If native floating-point support is not available, the tactics default to i_prec 53. The default value was i_prec 30 in the previous release. This change ensures that most proof scripts should behave in a way that does not depend on whether floating-point arithmetic is native or emulated.

In some corner cases, proofs performed using native floating-point computations might fail despite the needed precision being much lower than 53 bits.

Goal forall x, 1 <= 1 + x*x.
Proof.
intros x.
Fail interval with (i_autodiff x). (* failure with native FP computations *)
interval with (i_autodiff x, i_prec 5). (* success with emulation *)
Qed.

Note that future versions of Flocq will presumably no longer provide support for the native floating-point arithmetic of Coq 8.11. Thus, if you are using Coq 8.11, you might need to force the version of Flocq, so as to benefit from hardware computations in CoqInterval:

opam install coq-flocq=3.3.1 coq-interval

Concluding remarks

This post only presents the main changes. There are also numerous minor changes all over the place, which might make porting some proofs from CoqInterval 3 difficult. Hopefully, this should be uncommon.
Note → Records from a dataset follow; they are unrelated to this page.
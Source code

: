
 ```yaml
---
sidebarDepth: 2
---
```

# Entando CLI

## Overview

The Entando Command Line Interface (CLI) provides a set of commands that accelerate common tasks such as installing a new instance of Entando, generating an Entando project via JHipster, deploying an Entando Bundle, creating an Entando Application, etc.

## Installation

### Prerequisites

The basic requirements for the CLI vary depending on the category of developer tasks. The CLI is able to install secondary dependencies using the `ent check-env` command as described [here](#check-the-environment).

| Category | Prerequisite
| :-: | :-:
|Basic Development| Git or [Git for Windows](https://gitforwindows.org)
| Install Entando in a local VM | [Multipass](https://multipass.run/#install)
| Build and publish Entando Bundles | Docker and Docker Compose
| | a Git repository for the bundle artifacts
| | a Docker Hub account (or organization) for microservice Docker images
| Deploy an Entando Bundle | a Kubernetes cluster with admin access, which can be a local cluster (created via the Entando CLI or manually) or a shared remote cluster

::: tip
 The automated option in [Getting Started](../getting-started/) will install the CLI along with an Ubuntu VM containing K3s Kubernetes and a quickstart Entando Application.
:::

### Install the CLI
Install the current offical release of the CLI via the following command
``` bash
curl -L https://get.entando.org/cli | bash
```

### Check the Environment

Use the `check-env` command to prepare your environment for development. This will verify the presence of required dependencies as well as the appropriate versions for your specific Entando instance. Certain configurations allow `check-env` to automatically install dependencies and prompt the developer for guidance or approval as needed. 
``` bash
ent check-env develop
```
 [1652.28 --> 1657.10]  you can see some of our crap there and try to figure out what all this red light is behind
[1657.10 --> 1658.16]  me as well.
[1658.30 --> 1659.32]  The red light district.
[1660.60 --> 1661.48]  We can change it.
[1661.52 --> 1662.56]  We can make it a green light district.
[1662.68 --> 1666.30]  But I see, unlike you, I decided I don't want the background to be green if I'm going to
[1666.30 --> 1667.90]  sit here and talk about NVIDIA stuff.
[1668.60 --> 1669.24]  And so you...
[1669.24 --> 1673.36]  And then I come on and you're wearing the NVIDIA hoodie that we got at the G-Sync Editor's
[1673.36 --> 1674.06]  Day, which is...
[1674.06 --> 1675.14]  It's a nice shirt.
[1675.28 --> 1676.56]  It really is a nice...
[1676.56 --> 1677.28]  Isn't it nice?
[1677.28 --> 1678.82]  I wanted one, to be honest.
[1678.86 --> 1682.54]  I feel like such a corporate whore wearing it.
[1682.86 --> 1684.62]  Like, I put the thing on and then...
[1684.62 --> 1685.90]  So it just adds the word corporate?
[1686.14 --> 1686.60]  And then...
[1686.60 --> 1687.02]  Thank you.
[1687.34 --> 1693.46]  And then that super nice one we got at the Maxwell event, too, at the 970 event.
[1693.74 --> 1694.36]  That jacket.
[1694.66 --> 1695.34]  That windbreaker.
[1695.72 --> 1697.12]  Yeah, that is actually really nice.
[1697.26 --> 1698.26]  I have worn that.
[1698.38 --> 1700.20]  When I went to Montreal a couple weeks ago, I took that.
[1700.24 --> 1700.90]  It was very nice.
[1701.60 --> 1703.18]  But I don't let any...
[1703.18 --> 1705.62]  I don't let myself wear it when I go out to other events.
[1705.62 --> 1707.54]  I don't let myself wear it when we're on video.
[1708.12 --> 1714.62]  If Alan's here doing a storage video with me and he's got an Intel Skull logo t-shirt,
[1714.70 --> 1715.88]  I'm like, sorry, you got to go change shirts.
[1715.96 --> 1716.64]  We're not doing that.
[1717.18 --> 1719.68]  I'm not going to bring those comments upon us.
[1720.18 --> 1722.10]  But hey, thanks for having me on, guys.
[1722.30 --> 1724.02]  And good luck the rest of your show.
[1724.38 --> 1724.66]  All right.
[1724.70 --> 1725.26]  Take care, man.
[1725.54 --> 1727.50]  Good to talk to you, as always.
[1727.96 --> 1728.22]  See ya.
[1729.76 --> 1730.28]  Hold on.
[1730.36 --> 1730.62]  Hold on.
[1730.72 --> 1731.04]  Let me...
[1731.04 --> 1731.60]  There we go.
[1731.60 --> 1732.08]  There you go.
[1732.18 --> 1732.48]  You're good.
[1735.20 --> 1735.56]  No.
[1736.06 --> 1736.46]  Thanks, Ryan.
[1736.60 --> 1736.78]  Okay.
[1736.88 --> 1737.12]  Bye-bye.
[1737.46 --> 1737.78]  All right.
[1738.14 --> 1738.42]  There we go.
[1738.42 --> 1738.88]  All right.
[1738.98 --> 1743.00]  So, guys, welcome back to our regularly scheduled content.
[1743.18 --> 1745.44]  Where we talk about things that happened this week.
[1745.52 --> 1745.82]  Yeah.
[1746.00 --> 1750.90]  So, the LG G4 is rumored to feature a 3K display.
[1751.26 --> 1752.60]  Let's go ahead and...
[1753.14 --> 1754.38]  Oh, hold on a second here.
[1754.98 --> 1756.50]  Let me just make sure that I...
All the snippets of this post assume the following header:

From Coq Require Import Reals.
From Coquelicot Require Import Coquelicot.
From Interval Require Import Tactic.
Open Scope R_scope.

Notice that the main file is no longer named Interval.Interval_tactic but just Interval.Tactic.

No axioms were hurt in the process. They all come from the standard library of Coq.